Everyone is now trying to make sense of this pledge – and today the National Association of Pensions Funds and the Association of British Insurers have warned that without detail the pledge is undeliverable.
They are right to be concerned. This is further evidence that the Budget proposals were designed to grab headlines not make sound policy.
People already struggle to make good choices at retirement. The relative failure of the annuity open market option shows this.
The Budget proposals open up even more choice at retirement, and what the ABI and NAPF are really saying between the lines today is that there is not enough time to create the structures needed to provide quality independent guidance to all new retirees by next April.

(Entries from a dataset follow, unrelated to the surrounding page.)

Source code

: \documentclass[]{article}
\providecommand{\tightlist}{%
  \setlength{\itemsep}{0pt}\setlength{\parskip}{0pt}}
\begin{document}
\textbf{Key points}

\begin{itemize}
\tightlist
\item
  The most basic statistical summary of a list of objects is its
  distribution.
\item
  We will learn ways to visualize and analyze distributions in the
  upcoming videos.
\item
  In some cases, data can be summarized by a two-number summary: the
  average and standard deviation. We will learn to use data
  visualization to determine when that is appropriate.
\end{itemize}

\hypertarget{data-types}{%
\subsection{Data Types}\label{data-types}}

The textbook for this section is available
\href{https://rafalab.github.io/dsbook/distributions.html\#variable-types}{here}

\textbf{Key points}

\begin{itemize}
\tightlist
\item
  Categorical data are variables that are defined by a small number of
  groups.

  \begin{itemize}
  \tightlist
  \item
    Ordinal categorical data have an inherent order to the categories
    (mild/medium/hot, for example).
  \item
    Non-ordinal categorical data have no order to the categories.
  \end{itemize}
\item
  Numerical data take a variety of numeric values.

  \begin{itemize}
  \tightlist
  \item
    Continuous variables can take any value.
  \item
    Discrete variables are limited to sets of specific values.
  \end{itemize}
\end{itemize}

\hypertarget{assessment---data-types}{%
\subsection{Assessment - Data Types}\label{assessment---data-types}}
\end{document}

At present there is a clear difference between advice, which is regulated and can include advice on product purchase and investment choices, and guidance, which is not regulated and cannot involve sales.
The ambiguity of language – with both “advice” and “guidance” used to describe the budget proposals – suggest some difficulty here. The budget is really creating a third category of interaction which could be called “retirement guidance”.
This will be an extremely important conversation. It will need to be conducted to the highest standards and be free from vested interest. It will therefore need to be regulated, (though with different rules to those used for advice.)
There seems to be an emerging consensus among many interested in this issue that guidance should meet the following principles:
- Independent of commercial bias – the service would not be credible if there was any suggestion of commercial bias.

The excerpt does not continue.